Entre a espada, a cruz e a enxada: a Colônia Militar de Caseros no norte do Rio Grande do Sul (1858-1878) | J. C. Tedesco e A. A. Vanin
Na obra Entre a espada, a cruz e a enxada: a Colônia Militar de Caseros no norte do Rio Grande do Sul (1858-1878), João Carlos Tedesco e Alex Vanin remontam, a partir de leves vestígios, a curta existência da Colônia Militar de Caseros, situada, em parte, no atual município de Lagoa Vermelha, e no município de Caseros – que leva ainda o nome do núcleo colonial e militar –, no estado do Rio Grande do Sul.
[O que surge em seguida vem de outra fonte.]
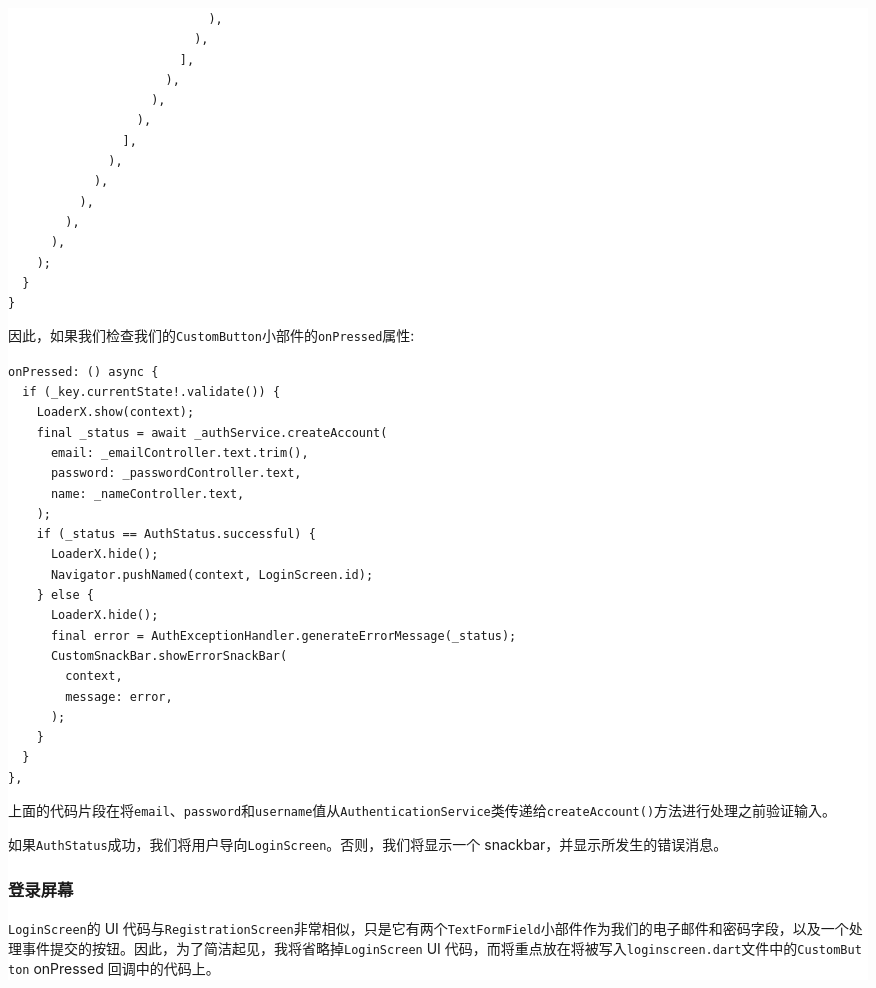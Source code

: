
 ```
                            ),
                          ),
                        ],
                      ),
                    ),
                  ),
                ],
              ),
            ),
          ),
        ),
      ),
    );
  }
}

```

因此，如果我们检查我们的`CustomButton`小部件的`onPressed`属性:

```
onPressed: () async {
  if (_key.currentState!.validate()) {
    LoaderX.show(context);
    final _status = await _authService.createAccount(
      email: _emailController.text.trim(),
      password: _passwordController.text,
      name: _nameController.text,
    );
    if (_status == AuthStatus.successful) {
      LoaderX.hide();
      Navigator.pushNamed(context, LoginScreen.id);
    } else {
      LoaderX.hide();
      final error = AuthExceptionHandler.generateErrorMessage(_status);
      CustomSnackBar.showErrorSnackBar(
        context,
        message: error,
      );
    }
  }
},    

```

上面的代码片段在将`email`、`password`和`username`值从`AuthenticationService`类传递给`createAccount()`方法进行处理之前验证输入。

如果`AuthStatus`成功，我们将用户导向`LoginScreen`。否则，我们将显示一个 snackbar，并显示所发生的错误消息。

### 登录屏幕

`LoginScreen`的 UI 代码与`RegistrationScreen`非常相似，只是它有两个`TextFormField`小部件作为我们的电子邮件和密码字段，以及一个处理事件提交的按钮。因此，为了简洁起见，我将省略掉`LoginScreen` UI 代码，而将重点放在将被写入`loginscreen.dart`文件中的`CustomButton` onPressed 回调中的代码上。
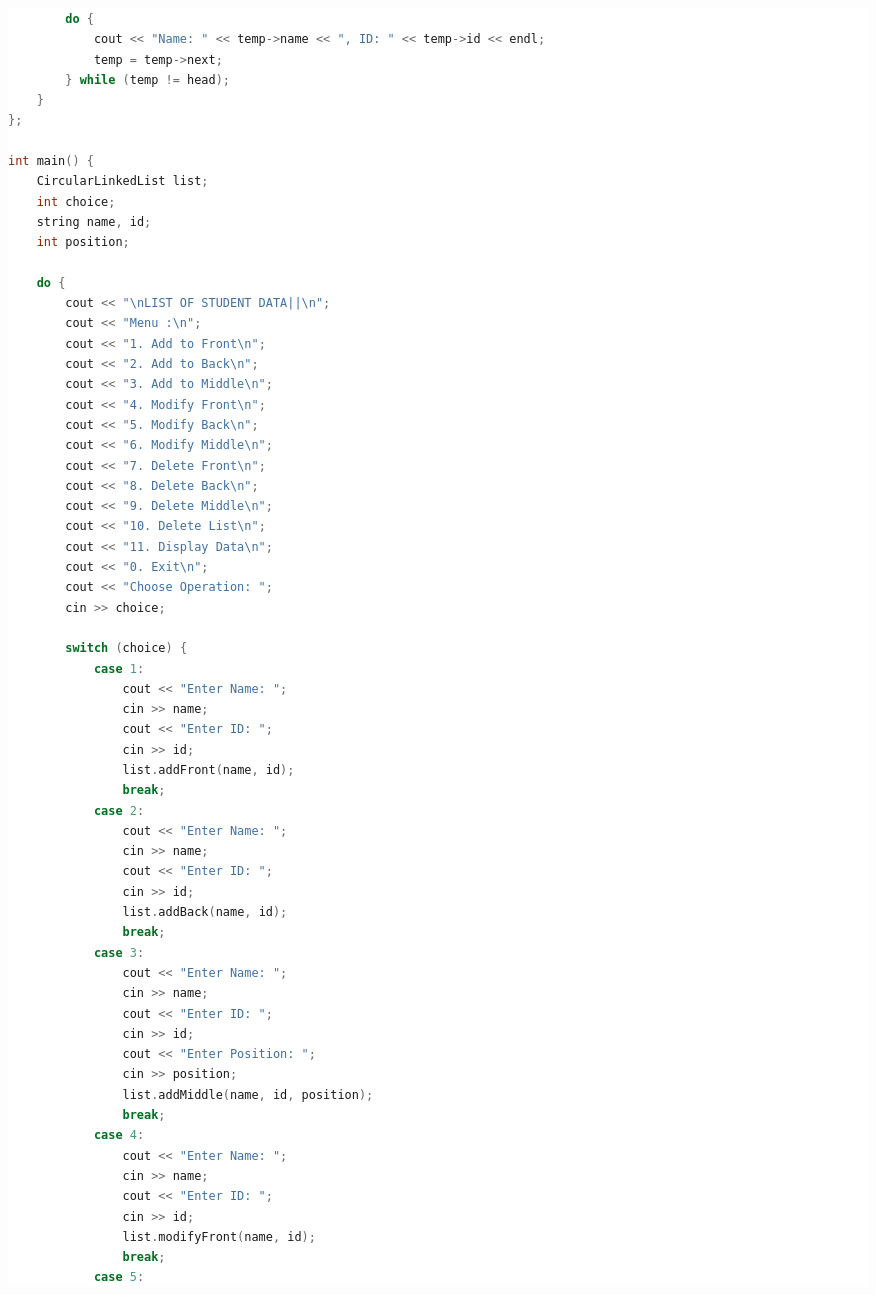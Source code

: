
 ```C++
        do {
            cout << "Name: " << temp->name << ", ID: " << temp->id << endl;
            temp = temp->next;
        } while (temp != head);
    }
};

int main() {
    CircularLinkedList list;
    int choice;
    string name, id;
    int position;

    do {
        cout << "\nLIST OF STUDENT DATA||\n";
        cout << "Menu :\n";
        cout << "1. Add to Front\n";
        cout << "2. Add to Back\n";
        cout << "3. Add to Middle\n";
        cout << "4. Modify Front\n";
        cout << "5. Modify Back\n";
        cout << "6. Modify Middle\n";
        cout << "7. Delete Front\n";
        cout << "8. Delete Back\n";
        cout << "9. Delete Middle\n";
        cout << "10. Delete List\n";
        cout << "11. Display Data\n";
        cout << "0. Exit\n";
        cout << "Choose Operation: ";
        cin >> choice;

        switch (choice) {
            case 1:
                cout << "Enter Name: ";
                cin >> name;
                cout << "Enter ID: ";
                cin >> id;
                list.addFront(name, id);
                break;
            case 2:
                cout << "Enter Name: ";
                cin >> name;
                cout << "Enter ID: ";
                cin >> id;
                list.addBack(name, id);
                break;
            case 3:
                cout << "Enter Name: ";
                cin >> name;
                cout << "Enter ID: ";
                cin >> id;
                cout << "Enter Position: ";
                cin >> position;
                list.addMiddle(name, id, position);
                break;
            case 4:
                cout << "Enter Name: ";
                cin >> name;
                cout << "Enter ID: ";
                cin >> id;
                list.modifyFront(name, id);
                break;
            case 5:
```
Trata-se de um estudo inédito sobre o tema, minucioso e detalhado, pautado em documentação primária, que busca localizar e situar a Colônia Militar de Caseros na formação histórica da região, articulando a presença indígena à formação de uma colônia. Nota-se que há um silenciamento sobre essa experiência, tanto na historiografia quanto na memória regional, entretanto, nas recentes disputas pela posse da terra envolvendo diferentes sujeitos, há indícios de ocupação remota, que remontam ao período da Colônia Militar, embora descontextualizados e jogando a favor de interesses específicos.
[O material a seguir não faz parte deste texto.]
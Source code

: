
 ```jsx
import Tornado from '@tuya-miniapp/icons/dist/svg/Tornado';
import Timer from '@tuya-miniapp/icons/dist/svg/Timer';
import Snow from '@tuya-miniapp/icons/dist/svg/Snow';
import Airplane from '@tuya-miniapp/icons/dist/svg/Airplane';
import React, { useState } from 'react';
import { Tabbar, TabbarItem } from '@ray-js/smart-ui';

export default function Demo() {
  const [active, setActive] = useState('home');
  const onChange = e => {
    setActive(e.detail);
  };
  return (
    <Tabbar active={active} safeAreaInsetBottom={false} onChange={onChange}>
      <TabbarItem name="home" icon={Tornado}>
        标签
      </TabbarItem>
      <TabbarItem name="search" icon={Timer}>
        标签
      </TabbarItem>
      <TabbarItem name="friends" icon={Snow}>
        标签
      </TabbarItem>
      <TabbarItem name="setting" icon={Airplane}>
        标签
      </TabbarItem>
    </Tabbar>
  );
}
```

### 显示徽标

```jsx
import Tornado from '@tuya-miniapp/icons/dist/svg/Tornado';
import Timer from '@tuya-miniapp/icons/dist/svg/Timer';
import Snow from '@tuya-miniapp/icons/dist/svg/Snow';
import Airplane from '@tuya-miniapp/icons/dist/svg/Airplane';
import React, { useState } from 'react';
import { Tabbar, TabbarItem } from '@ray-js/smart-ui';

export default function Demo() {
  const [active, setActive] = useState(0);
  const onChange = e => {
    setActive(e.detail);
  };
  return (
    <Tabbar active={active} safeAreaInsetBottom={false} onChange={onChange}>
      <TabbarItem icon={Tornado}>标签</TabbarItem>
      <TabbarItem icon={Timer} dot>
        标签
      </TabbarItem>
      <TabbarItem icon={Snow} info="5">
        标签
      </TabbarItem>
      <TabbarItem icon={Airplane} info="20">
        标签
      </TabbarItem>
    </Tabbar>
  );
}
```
Na primeira parte do livro, os autores discutem alguns elementos que contribuíram para a formação das colônias militares no Brasil, identificando as suas intenções, premências, alterações e os seus significados. Vários elementos contribuíram para a implementação das colônias militares, além das questões geográfico-territoriais. Cabe ressaltar as questões de colonização: havia o intuito de atrair pessoas para o interior do Brasil, por meio de frentes de expansão territorial, ocupacional e produtiva, bem como com o objetivo de coibir os ataques dos povos indígenas.
Mas afinal, o que era uma colônia militar e qual era o seu propósito? As colônias militares do século XIX tinham como objetivo cumprir algumas funções essenciais para que o Império pudesse controlar o território, redefinir os espaços e socializar os povos indígenas. As colônias militares eram dotadas de diferentes características e poderiam ser de dois tipos: as fronteiriças e as interioranas. No caso da Colônia Militar de Caseros, era uma colônia militar interiorana, reunindo em uma mesma colônia militares e indígenas da parcialidade Kaingang, e foi o único empreendimento militar no extremo Sul do Brasil com essa tipologia. A segunda colônia militar, situada no Alto Uruguai (1879), era ainda mais isolada e caracterizava-se como uma colônia de fronteira.
Tanto nas regiões de fronteira quanto nas interioranas era necessário suprir os problemas de segurança, povoamento, colonização, aldeamentos de indígenas e terras férteis para a produção agrícola. Assim, as colônias militares eram uma importante alternativa ao Império, pois serviam como suporte para os possíveis conflitos sociais. Devido às particularidades regionais às quais as colônias deveriam se adequar e às normas básicas que deveriam atender, essas apresentavam diferenças e semelhanças entre si. Em termos de semelhanças, as colônias militares eram um conjunto habitacional que possuía características de quartel militar, pois havia habitações para os diretores e para membros de patentes mais elevadas, também para famílias de militares e de membros civis, e no entorno, havia uma extensão de terras que era utilizada para a produção agrícola.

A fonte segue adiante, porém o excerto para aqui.